Data under study Start Marker

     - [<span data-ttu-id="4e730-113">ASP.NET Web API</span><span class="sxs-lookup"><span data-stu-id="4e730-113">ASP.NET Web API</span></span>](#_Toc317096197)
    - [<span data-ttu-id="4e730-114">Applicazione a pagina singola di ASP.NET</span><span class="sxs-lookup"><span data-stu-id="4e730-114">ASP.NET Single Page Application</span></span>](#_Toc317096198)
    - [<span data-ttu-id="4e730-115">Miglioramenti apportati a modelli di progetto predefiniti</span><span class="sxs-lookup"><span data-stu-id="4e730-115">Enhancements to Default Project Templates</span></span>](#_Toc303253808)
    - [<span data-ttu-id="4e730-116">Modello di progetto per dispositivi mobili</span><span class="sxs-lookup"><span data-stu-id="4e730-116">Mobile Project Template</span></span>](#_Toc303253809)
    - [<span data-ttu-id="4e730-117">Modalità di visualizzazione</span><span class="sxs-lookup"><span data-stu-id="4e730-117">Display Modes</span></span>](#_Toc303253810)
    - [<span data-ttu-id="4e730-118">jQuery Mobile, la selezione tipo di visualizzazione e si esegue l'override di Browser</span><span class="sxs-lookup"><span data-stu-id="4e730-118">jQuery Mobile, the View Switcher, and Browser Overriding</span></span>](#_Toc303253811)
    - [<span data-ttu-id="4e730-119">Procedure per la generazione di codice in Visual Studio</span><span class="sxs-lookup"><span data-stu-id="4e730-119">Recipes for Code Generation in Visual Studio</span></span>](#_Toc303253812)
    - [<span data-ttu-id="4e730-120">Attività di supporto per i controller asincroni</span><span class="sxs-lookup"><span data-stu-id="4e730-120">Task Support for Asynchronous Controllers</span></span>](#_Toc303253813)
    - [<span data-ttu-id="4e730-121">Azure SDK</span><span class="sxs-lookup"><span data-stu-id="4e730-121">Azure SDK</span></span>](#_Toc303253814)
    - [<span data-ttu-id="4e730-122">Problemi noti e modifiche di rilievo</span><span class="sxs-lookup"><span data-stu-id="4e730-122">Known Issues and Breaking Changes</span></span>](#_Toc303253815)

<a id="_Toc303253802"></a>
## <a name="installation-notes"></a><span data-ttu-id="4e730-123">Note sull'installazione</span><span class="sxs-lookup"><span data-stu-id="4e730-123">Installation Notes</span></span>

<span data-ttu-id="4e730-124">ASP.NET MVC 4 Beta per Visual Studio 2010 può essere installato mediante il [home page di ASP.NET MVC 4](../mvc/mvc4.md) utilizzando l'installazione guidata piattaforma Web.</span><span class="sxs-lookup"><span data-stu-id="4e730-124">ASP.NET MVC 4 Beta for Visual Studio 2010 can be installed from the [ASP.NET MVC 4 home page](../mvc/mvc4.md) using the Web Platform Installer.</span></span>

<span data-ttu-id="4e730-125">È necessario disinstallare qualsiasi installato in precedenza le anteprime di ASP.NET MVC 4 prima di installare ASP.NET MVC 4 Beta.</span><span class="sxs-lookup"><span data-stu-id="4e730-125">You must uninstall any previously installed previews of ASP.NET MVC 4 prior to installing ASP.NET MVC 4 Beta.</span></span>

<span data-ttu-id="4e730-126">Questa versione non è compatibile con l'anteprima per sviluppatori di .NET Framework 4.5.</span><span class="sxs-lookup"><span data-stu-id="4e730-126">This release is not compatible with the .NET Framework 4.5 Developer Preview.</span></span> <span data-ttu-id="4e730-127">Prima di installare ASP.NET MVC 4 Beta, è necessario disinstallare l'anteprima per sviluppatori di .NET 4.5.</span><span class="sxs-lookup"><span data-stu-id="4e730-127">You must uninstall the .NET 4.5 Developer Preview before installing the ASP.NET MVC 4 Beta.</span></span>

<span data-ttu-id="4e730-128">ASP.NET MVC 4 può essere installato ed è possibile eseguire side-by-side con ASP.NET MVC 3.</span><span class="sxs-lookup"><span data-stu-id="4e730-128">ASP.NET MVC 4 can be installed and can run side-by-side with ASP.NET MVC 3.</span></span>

Data under study End Marker

**Exercise prompt**:
What you return must be the lines above that run from the line with "Default Project Templates</span></span>](#_Toc303253808)" to the line with "in Visual Studio</span></span>](#_Toc303253812)", inclusive, each copied exactly.

**Response to the task**:
    - [<span data-ttu-id="4e730-115">Miglioramenti apportati a modelli di progetto predefiniti</span><span class="sxs-lookup"><span data-stu-id="4e730-115">Enhancements to Default Project Templates</span></span>](#_Toc303253808)
    - [<span data-ttu-id="4e730-116">Modello di progetto per dispositivi mobili</span><span class="sxs-lookup"><span data-stu-id="4e730-116">Mobile Project Template</span></span>](#_Toc303253809)
    - [<span data-ttu-id="4e730-117">Modalità di visualizzazione</span><span class="sxs-lookup"><span data-stu-id="4e730-117">Display Modes</span></span>](#_Toc303253810)
    - [<span data-ttu-id="4e730-118">jQuery Mobile, la selezione tipo di visualizzazione e si esegue l'override di Browser</span><span class="sxs-lookup"><span data-stu-id="4e730-118">jQuery Mobile, the View Switcher, and Browser Overriding</span></span>](#_Toc303253811)
    - [<span data-ttu-id="4e730-119">Procedure per la generazione di codice in Visual Studio</span><span class="sxs-lookup"><span data-stu-id="4e730-119">Recipes for Code Generation in Visual Studio</span></span>](#_Toc303253812)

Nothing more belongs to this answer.